Côté intelligence artificielle, là aussi Destiny promettait monts et merveilles après une Alpha et une Bêta généreuses. Finalement, l'intelligence des ennemis se limite à des routines bien placées. Ils ont l'avantage, ils vous traquent grossièrement, puis le vent tourne et ils reculent, tentent de se planquer, sans pour autant oublier de sortir la tête de leur cachette régulièrement pour vous offrir des headshots bien sentis. La supercherie fonctionne pendant quelques missions, mais finalement tous vos adversaires se ressemblent dans leurs actes, ainsi que dans leurs comportements. La difficulté est donc une affaire de nombre et de points de vie... Vous le saurez désormais.

Effet Macdo : sur la pub, tu salives, mais en vrai...
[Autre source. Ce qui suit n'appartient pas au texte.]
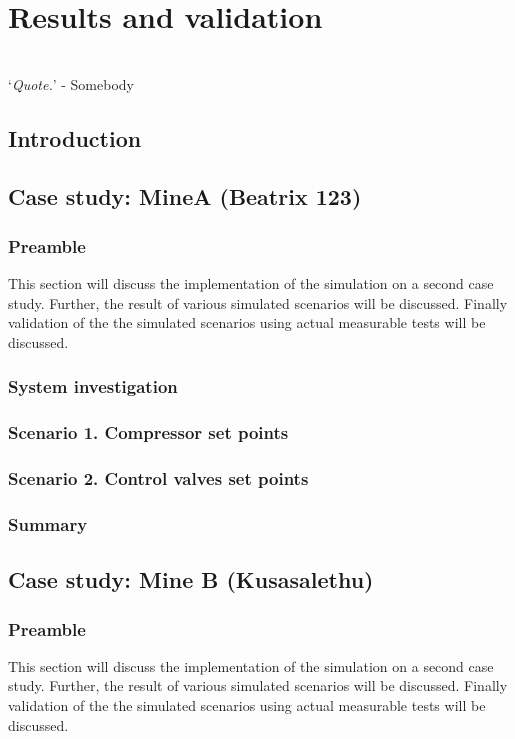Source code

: \chapter{Results and validation}
\thispagestyle{empty}
\vspace{38em}
\hrulefill
\\
\enquote*{\textit{Quote.}} - Somebody\\
\newpage
\section{Introduction}

\section{Case study: MineA \color{blue}(Beatrix 123)}
	\subsection{Preamble}
This section will discuss the implementation of the simulation on a second case study. Further, the result of various simulated scenarios will be discussed. Finally validation of the the simulated scenarios using actual measurable tests will be discussed.
\subsection{System investigation}
\subsection{Scenario 1. Compressor set points}
\subsection{Scenario 2. Control valves set points}
\subsection{Summary}

\section{Case study: Mine B \color{blue}(Kusasalethu)}
	\subsection{Preamble}
	 This section will discuss the implementation of the simulation on a second case study. Further, the result of various simulated scenarios will be discussed. Finally validation of the the simulated scenarios using actual measurable tests will be discussed.
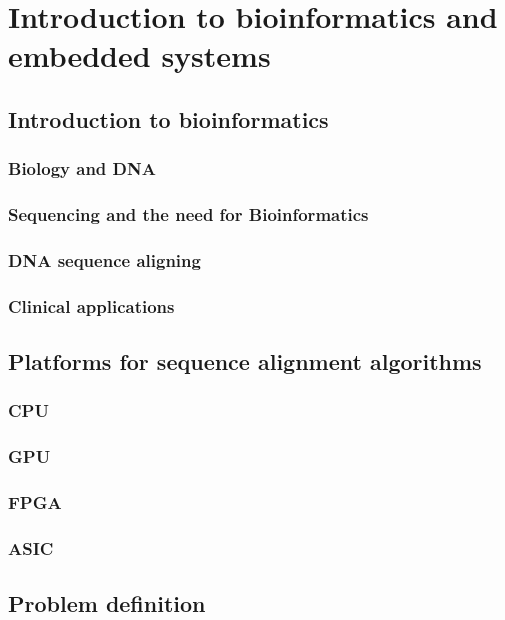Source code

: 
\chapter{Introduction to bioinformatics and embedded systems}

\section{Introduction to bioinformatics}

\subsection{Biology and DNA}
\subsection{Sequencing and the need for Bioinformatics}
\subsection{DNA sequence aligning}
\subsection{Clinical applications}

\section{Platforms for sequence alignment algorithms}

\subsection{CPU}
\subsection{GPU}
\subsection{FPGA}
\subsection{ASIC}

\section{Problem definition}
Le manque de variété, c'est bien là tout le problème de Destiny. Tous les jalons sont posés, de l'univers superbe au gameplay efficace, en passant par l'architecture des zones, certains boss fight qui sortent du lot, les spécialités des classes, la course aux loots qui peuvent permettre de trouver un style de jeu à soi, etc. Le FPS de Bungie a tout ce qu'il faut, mais il laisse malheureusement un goût d'inachevé une fois le niveau 20 atteint, marquant la fin de la montée en expérience et le début du jeu à haut niveau. Rassurez-vous, on peut aller jusqu'au niveau 30 grâce à l'équipement récolté, mais malheureusement les activités proposées sont extrêmement redondantes. On refera ainsi, en boucle, les missions importantes de l'histoire, des assauts spéciaux, taillés pour la coopération à trois joueurs, ainsi que des raids (qui n'arrivent que le 16 septembre prochain et dont nous ne savons rien si ce n'est que vous n'aurez aucune aide). Car précisons le, Destiny est un jeu fait pour les joueurs "casual". En effet, on vous tient par la main tout au long de la montée de niveau et l'arrivée de ces raids sans aide sera donc la bienvenue. Mais quoiqu'il en soit, on refait constamment la même chose : on traverse les mêmes missions dans les mêmes environnements, à des niveaux de difficultés modifiés. La répétitivité et parfois même l'ennui sont alors de mise, puisque les missions, assauts, adversaires et décors sont finalement peu nombreux pour un jeu qui s'affiche comme un "FPS MMO".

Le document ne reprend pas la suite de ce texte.